Tempus LS, Type DGE1, CAT 00-3010, REF 3.940590, Software version 1.3.5, UDI: (01)07613365001693
- Company
- Remote Diagnostic Technologies Ltd. Pavilion C2, Ashwood Park Ashwood Way Basingstoke United Kingdom
- Recall Initiated
- January 28, 2022
- Terminated
- July 25, 2024
- Recall Number
- Z-0861-2022
- Quantity
- 2
Reason for Recall
Distribution of Defibrillators that are not approved or cleared for distribution US Market.
Distribution
US Nationwide distribution in the states of IL and KS.
Lot / Code Info
Device Serial Numbers 7021.002073 and 7021.002074
Root Cause
No Marketing Application
Action Taken
On January 31, 2022 , Remote Diagnostic initiated notified customer about the recall device via email. Remote Diagnostic issued a "Urgent Medical Device Recall" notification on February 18, 2022 to affected consignees. In addition, to informing consignees about the recalled product, the Remote Diagnostic asked consignees to take the following actions: 1. Arrangements have been made by Philips SPS (Spare Parts Supply Chain) to have the devices returned to Philips and for the devices to be replaced with the correct model of devices, i.e.
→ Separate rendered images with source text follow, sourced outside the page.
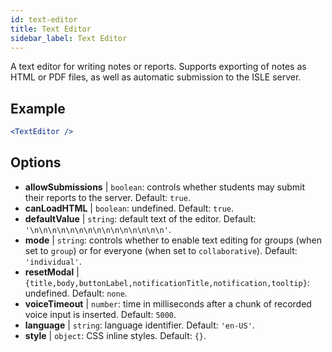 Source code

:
 ```yaml
---
id: text-editor
title: Text Editor
sidebar_label: Text Editor
---
```


A text editor for writing notes or reports. Supports exporting of notes as HTML or PDF files, as well as automatic submission to the ISLE server.

## Example

```jsx live
<TextEditor />
```

## Options

* __allowSubmissions__ | `boolean`: controls whether students may submit their reports to the server. Default: `true`.
* __canLoadHTML__ | `boolean`: undefined. Default: `true`.
* __defaultValue__ | `string`: default text of the editor. Default: `'\n\n\n\n\n\n\n\n\n\n\n\n\n\n\n'`.
* __mode__ | `string`: controls whether to enable text editing for groups (when set to `group`) or for everyone (when set to `collaborative`). Default: `'individual'`.
* __resetModal__ | `{title,body,buttonLabel,notificationTitle,notification,tooltip}`: undefined. Default: `none`.
* __voiceTimeout__ | `number`: time in milliseconds after a chunk of recorded voice input is inserted. Default: `5000`.
* __language__ | `string`: language identifier. Default: `'en-US'`.
* __style__ | `object`: CSS inline styles. Default: `{}`.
Tempus LS-Manual (Part Number 00-3020) 2. If you need any further information or support concerning this issue, please contact your local Philips representative - Email: RDT.Recall.Response@philips.com, - Phone: 1 (800) 7222-9377/ +44 (0) 1256 362400 3. Please complete and return this form to Philips promptly upon receipt and no later than 30 days from receipt. Completing this form confirms receipt of the Urgent Medical Device Recall Letter, understanding of this issue, and required action to be taken.